In order to guide us over the course of this week spiritually, I thought I would, once again, share some of the reflections of St. Alphonsus Liguori which reflect on the depths of God’s loved as revealed to us in the suffering and death of Our Lord Jesus Christ:
“’Two things,’ says Cicero, ‘make us know a lover – that he does good to his beloved, and that he suffers torments for him; and this last is the greatest sign of true love.’ God has indeed already shown his love to man by many benefits bestowed upon him; but his love would not have been satisfied by only doing good to man, as says St.
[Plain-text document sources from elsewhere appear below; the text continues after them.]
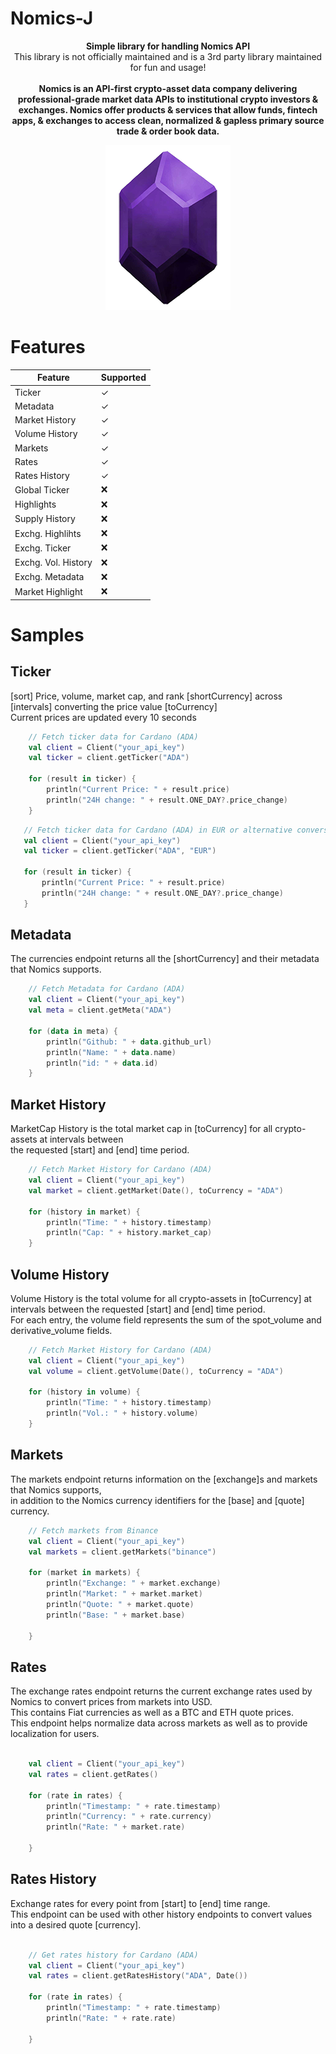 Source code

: # Nomics-J

<p align="center">
<b>Simple library for handling Nomics API</b><br>
This library is not officially maintained and is a 3rd party library maintained for fun and usage!<br><br>
  
  <b>
  Nomics is an API-first crypto-asset data company delivering professional-grade market data APIs to institutional crypto investors & exchanges. Nomics offer products & services that allow funds, fintech apps, & exchanges to access clean, normalized & gapless primary source trade & order book data.</b>
</p>

<p align="center">
  <img src="https://github.com/lenk/Nomics-J/raw/master/blob/NOMICS_RUPEE.png" />
</p>

# Features
Feature  | Supported
-------- | -------------
Ticker | &check;
Metadata  | &check;
Market History  | &check;
Volume History  | &check;
Markets | &check;
Rates | &check;
Rates History | &check;
Global Ticker | &#10060;	
Highlights | &#10060;	
Supply History | &#10060;	
Exchg. Highlihts | &#10060;	
Exchg. Ticker | &#10060;	
Exchg. Vol. History | &#10060;	
Exchg. Metadata | &#10060;	
Market Highlight | &#10060;	

# Samples

## Ticker
[sort] Price, volume, market cap, and rank [shortCurrency] across [intervals] converting the price value [toCurrency]<br>
Current prices are updated every 10 seconds

```kotlin 
    // Fetch ticker data for Cardano (ADA)
    val client = Client("your_api_key")
    val ticker = client.getTicker("ADA")
    
    for (result in ticker) {
        println("Current Price: " + result.price)
        println("24H change: " + result.ONE_DAY?.price_change)
    } 
 ```
 
 ```kotlin
    // Fetch ticker data for Cardano (ADA) in EUR or alternative conversion
    val client = Client("your_api_key")
    val ticker = client.getTicker("ADA", "EUR")
    
    for (result in ticker) {
        println("Current Price: " + result.price)
        println("24H change: " + result.ONE_DAY?.price_change)
    } 
 ```
 
## Metadata
The currencies endpoint returns all the [shortCurrency] and their metadata that Nomics supports.
 
```kotlin 
    // Fetch Metadata for Cardano (ADA)
    val client = Client("your_api_key")
    val meta = client.getMeta("ADA")
    
    for (data in meta) {
        println("Github: " + data.github_url)
        println("Name: " + data.name)
        println("id: " + data.id)
    } 
 ```
 
## Market History
MarketCap History is the total market cap in [toCurrency] for all crypto-assets at intervals between<br>
the requested [start] and [end] time period.

 
```kotlin 
    // Fetch Market History for Cardano (ADA)
    val client = Client("your_api_key")
    val market = client.getMarket(Date(), toCurrency = "ADA")
    
    for (history in market) {
        println("Time: " + history.timestamp)
        println("Cap: " + history.market_cap)
    } 
 ```
 
## Volume History
Volume History is the total volume for all crypto-assets in [toCurrency] at intervals between the requested [start] and [end] time period.<br>
For each entry, the volume field represents the sum of the spot_volume and derivative_volume fields.
 
```kotlin 
    // Fetch Market History for Cardano (ADA)
    val client = Client("your_api_key")
    val volume = client.getVolume(Date(), toCurrency = "ADA")
    
    for (history in volume) {
        println("Time: " + history.timestamp)
        println("Vol.: " + history.volume)
    } 
 ```
 
## Markets
The markets endpoint returns information on the [exchange]s and markets that Nomics supports,<br>
in addition to the Nomics currency identifiers for the [base] and [quote] currency.
 
```kotlin 
    // Fetch markets from Binance
    val client = Client("your_api_key")
    val markets = client.getMarkets("binance")
    
    for (market in markets) {
        println("Exchange: " + market.exchange)
        println("Market: " + market.market)
        println("Quote: " + market.quote)
        println("Base: " + market.base)

    } 
 ```
 
## Rates
The exchange rates endpoint returns the current exchange rates used by Nomics to convert prices from markets into USD.<br>
This contains Fiat currencies as well as a BTC and ETH quote prices.<br>
This endpoint helps normalize data across markets as well as to provide localization for users.
 
```kotlin 

    val client = Client("your_api_key")
    val rates = client.getRates()
    
    for (rate in rates) {
        println("Timestamp: " + rate.timestamp)
        println("Currency: " + rate.currency)
        println("Rate: " + market.rate)

    } 
 ```
 
 ## Rates History
Exchange rates for every point from [start] to [end] time range.<br>
This endpoint can be used with other history endpoints to convert values into a desired quote [currency].<br>

```kotlin 

    // Get rates history for Cardano (ADA)
    val client = Client("your_api_key")
    val rates = client.getRatesHistory("ADA", Date())
    
    for (rate in rates) {
        println("Timestamp: " + rate.timestamp)
        println("Rate: " + rate.rate)

    } 
 ```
Peter Chrysologus, if he had not found the means to prove to him how much he loved him by also suffering and dying for him, as he did by taking upon him human flesh: ‘But he held it to be little if he showed his love without suffering;’ and what greater means could God have discovered to prove to us the immense love which he bears us then by making himself man and suffering for us? ‘In no other way could the love of god towards us be shown,’ writes St. Gregory Nazianzen.
Ah, when he showed himself to us, a God, wounded, crucified, and dying, did he not indeed give us the greatest proofs of the love that he bears us? ‘God showed his utmost love on the cross.’ And before him St. Bernard said that Jesus, in his Passions, showed us that his love towards us could not be greater than it was: ‘In the shame of the Passion is shown the greatest and incomparable love.’ The Apostles writes that when Jesus Christ chose to die for our salvation, then appeared how far the love of God extended towards us miserable creatures: The goodness and kindness of our God appeared.
O most loving Savior! I feel indeed that all Thy wounds speak to me of the love Thou bearest me. And who that had so many proofs of Thy love could resist loving Thee in return? St. Teresa was indeed right O most amiable Jesus, when she said that he who loves Thee not gives a proof that he does not know Thee.”